Abdullah is an 18-year-old boy. He sits around in his neighborhood in Machar Colony not doing much the entire day. He is quiet and uninterested in his surroundings. He only studied for the first three years in school and then stopped going. He can’t find a job because he was denied an ID Card. He goes to the fisheries twice a week at the break of dawn (where most of the men from his community go) to try and offer his services as labor to fishermen. The days he cannot find work he does nothing. He has no friends.
65 year old Mujeeb worked in Saudi Arabia for a few years. He returned home to Pakistan two decades ago and rebuilt his life in his ancestral neighborhood. In 2013 when he went to get his ID card renewed, his application was denied which resulted in all 9 of his sons being denied the same. Despite the harsh circumstances, he and his sons manage to put food on to table by doing odd jobs.
Faryal and her cousin Mehreen left their home on Alamdar Road in Quetta to escape persecution. They live in a tiny two-bedroom apartment in Karachi with their cousin. They like to eat local snacks from Balochistan and sit around on the floor like they would have at home in order to keep their memories and customs alive.
Faryal is preparing for the GRE exam. The large blue carpet is from her hometown, a gift from her mother who visited her over the holidays. It acts as a source of comfort to Faryal when the going gets tough.
One of the most painful memories for Mehreen’s younger brother was the day he left Quetta because it was too dangerous to stay. He drew the landscape he would miss the most and gave it to Mehreen as a gift.
Every day, Faiza leaves her office after work and walks to a pavilion at the beach. She sits here for 3-4 hours contemplating life and past events. She writes witness poetry. Many mistake her for being a Chinese tourist and send her tea and snacks to show hospitality. She plays along and thanks them because talking about Quetta is too painful.
Not wanting to spend a paisa more than she needs to on herself, Faiza chooses to live in a tiny apartment with three other girls from the Hazara community who study in Karachi. There is constant noise due to traffic and construction work till late hours of the night. She refuses to move to a better and more peaceful place stating she would rather save that money and send it to her family in Quetta instead.
The Christian Slaughterhouse compound in Lyari was destroyed during the Lyari Gang Wars in Karachi. The turf wars between two local gangs ended with army intervention only after 700 families had fled the area fearing for their lives. They eventually returned to find their homes in shambles.

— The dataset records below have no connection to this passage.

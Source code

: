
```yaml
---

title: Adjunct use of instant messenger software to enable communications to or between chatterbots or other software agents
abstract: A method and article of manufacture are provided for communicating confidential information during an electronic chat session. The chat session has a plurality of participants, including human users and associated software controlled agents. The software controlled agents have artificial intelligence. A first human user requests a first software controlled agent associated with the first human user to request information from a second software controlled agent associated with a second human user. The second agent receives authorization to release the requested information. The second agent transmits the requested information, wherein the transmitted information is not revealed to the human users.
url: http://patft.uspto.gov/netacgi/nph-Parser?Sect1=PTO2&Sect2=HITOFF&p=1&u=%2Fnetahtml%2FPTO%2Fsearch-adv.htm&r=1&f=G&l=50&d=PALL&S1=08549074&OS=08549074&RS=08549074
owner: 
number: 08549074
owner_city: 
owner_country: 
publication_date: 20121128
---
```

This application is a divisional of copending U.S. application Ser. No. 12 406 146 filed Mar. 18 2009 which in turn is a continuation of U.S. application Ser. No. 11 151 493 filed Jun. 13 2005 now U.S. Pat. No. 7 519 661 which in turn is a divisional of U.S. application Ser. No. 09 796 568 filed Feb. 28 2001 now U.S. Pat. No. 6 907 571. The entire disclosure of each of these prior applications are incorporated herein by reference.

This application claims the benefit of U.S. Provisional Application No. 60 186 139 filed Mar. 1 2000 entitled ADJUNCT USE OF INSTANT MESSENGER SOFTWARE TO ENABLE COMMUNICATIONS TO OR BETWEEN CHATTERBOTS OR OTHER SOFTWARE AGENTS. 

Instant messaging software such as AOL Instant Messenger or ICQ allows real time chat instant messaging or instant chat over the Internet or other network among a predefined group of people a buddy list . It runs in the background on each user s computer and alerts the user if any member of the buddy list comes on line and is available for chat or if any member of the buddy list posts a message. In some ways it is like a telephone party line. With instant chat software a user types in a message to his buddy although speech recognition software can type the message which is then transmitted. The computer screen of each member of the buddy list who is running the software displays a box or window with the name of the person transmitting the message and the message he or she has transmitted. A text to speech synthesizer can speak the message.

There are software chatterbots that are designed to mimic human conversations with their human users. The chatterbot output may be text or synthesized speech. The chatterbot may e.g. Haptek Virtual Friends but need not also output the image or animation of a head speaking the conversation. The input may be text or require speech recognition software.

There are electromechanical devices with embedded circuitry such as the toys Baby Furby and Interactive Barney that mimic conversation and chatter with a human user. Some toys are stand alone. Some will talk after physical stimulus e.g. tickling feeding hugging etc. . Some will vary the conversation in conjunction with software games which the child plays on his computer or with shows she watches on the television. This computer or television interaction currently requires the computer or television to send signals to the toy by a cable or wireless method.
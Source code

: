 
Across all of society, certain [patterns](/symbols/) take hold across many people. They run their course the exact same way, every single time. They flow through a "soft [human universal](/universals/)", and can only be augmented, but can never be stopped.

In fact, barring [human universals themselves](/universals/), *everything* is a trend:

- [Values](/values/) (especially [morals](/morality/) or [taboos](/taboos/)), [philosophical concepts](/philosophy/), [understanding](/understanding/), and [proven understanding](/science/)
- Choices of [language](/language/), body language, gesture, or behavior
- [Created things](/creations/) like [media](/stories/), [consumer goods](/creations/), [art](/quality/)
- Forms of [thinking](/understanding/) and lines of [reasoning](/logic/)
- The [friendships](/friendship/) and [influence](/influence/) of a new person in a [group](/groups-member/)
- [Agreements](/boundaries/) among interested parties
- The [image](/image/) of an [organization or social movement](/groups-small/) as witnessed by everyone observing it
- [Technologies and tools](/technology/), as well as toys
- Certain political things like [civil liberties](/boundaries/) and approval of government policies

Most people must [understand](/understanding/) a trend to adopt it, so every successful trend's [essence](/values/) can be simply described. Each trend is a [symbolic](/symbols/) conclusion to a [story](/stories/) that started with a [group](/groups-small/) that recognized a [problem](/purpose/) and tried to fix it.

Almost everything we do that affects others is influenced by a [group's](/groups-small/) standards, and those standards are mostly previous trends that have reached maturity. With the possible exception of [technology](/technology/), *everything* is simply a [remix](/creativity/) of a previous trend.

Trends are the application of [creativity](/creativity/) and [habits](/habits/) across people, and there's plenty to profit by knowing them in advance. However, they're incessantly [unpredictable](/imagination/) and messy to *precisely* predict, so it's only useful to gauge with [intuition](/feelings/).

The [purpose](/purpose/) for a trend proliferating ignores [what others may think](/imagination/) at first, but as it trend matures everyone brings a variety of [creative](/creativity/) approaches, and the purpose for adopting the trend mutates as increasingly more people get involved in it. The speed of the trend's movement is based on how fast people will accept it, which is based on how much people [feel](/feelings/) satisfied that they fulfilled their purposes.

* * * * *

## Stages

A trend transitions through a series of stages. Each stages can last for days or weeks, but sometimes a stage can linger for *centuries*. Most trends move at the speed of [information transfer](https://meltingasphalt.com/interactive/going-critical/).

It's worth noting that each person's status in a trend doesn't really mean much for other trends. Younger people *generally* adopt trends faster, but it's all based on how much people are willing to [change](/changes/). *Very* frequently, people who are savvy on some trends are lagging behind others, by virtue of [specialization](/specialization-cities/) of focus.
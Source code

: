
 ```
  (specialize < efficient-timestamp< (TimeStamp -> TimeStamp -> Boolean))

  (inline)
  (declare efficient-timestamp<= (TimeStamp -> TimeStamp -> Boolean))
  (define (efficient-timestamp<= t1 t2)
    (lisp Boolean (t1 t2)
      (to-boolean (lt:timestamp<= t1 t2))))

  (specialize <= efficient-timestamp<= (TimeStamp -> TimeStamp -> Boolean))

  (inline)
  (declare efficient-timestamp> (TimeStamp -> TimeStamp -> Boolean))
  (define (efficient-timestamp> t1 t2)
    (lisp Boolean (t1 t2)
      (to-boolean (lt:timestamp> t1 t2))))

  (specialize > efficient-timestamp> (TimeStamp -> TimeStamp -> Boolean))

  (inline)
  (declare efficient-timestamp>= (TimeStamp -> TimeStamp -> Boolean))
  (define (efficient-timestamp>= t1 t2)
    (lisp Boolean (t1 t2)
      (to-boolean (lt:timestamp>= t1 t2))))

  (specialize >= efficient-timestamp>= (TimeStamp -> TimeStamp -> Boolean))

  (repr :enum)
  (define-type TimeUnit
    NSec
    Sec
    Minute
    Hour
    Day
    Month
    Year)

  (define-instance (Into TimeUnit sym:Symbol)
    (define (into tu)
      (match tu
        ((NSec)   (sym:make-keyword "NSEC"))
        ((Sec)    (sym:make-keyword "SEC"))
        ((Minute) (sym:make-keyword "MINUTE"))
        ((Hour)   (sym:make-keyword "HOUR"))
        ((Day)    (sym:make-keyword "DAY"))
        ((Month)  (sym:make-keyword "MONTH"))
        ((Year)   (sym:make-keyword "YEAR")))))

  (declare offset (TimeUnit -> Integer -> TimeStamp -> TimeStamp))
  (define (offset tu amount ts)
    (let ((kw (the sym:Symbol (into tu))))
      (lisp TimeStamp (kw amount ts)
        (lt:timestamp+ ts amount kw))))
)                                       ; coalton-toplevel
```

A family of eleven people who once lived in a large house returned to find it completely destroyed. They decided to move to three smaller quarters, rebuild their lives and make the best of the situation.
Families are slowly moving back into their homes that were looted during the turf wars.
The community church that was bombed is still in shambles. Occupied with spending their money on re-building their own homes first, no one has been able to look into fixing the church yet.
Born and raised in this neighbourhood, Imran says nothing is the same after their return. The sense of fear still lingers even though he knows the turf wars are over. He is standing on the spot where his school once was. He says the destruction around him doesn’t allow him to move on.
Children get creative by constructing make shift kites using string and plastic bags to amuse themselves. Many families are still scared of letting them play in the community’s common areas but are unable to stop the fearless and carefree young ones from climbing on top of precarious and damaged buildings.